- EXERCISE
Given the entries below, copy each of them out exactly.

- PROVIDED INFORMATION
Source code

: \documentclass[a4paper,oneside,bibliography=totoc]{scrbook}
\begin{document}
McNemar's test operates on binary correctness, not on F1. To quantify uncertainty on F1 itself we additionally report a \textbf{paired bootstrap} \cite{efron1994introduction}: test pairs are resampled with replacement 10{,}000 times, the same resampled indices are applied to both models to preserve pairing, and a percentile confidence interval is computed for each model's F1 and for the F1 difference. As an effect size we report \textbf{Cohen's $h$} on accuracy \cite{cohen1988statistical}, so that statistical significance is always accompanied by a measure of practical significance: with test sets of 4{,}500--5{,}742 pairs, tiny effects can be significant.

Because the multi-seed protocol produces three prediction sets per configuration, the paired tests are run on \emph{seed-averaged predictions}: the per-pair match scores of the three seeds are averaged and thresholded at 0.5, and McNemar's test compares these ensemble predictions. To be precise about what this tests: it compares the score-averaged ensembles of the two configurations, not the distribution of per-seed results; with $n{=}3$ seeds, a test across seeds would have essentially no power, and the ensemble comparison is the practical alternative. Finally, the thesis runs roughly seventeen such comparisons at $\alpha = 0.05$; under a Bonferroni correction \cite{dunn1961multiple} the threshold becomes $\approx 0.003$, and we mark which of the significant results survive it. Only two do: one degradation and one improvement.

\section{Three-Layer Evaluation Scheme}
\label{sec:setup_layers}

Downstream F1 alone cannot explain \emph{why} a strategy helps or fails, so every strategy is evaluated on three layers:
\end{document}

- WRITTEN RESPONSE
Source code

: \documentclass[a4paper,oneside,bibliography=totoc]{scrbook}
\begin{document}
McNemar's test operates on binary correctness, not on F1. To quantify uncertainty on F1 itself we additionally report a \textbf{paired bootstrap} \cite{efron1994introduction}: test pairs are resampled with replacement 10{,}000 times, the same resampled indices are applied to both models to preserve pairing, and a percentile confidence interval is computed for each model's F1 and for the F1 difference. As an effect size we report \textbf{Cohen's $h$} on accuracy \cite{cohen1988statistical}, so that statistical significance is always accompanied by a measure of practical significance: with test sets of 4{,}500--5{,}742 pairs, tiny effects can be significant.

Because the multi-seed protocol produces three prediction sets per configuration, the paired tests are run on \emph{seed-averaged predictions}: the per-pair match scores of the three seeds are averaged and thresholded at 0.5, and McNemar's test compares these ensemble predictions. To be precise about what this tests: it compares the score-averaged ensembles of the two configurations, not the distribution of per-seed results; with $n{=}3$ seeds, a test across seeds would have essentially no power, and the ensemble comparison is the practical alternative. Finally, the thesis runs roughly seventeen such comparisons at $\alpha = 0.05$; under a Bonferroni correction \cite{dunn1961multiple} the threshold becomes $\approx 0.003$, and we mark which of the significant results survive it. Only two do: one degradation and one improvement.

\section{Three-Layer Evaluation Scheme}
\label{sec:setup_layers}

Downstream F1 alone cannot explain \emph{why} a strategy helps or fails, so every strategy is evaluated on three layers:
\end{document}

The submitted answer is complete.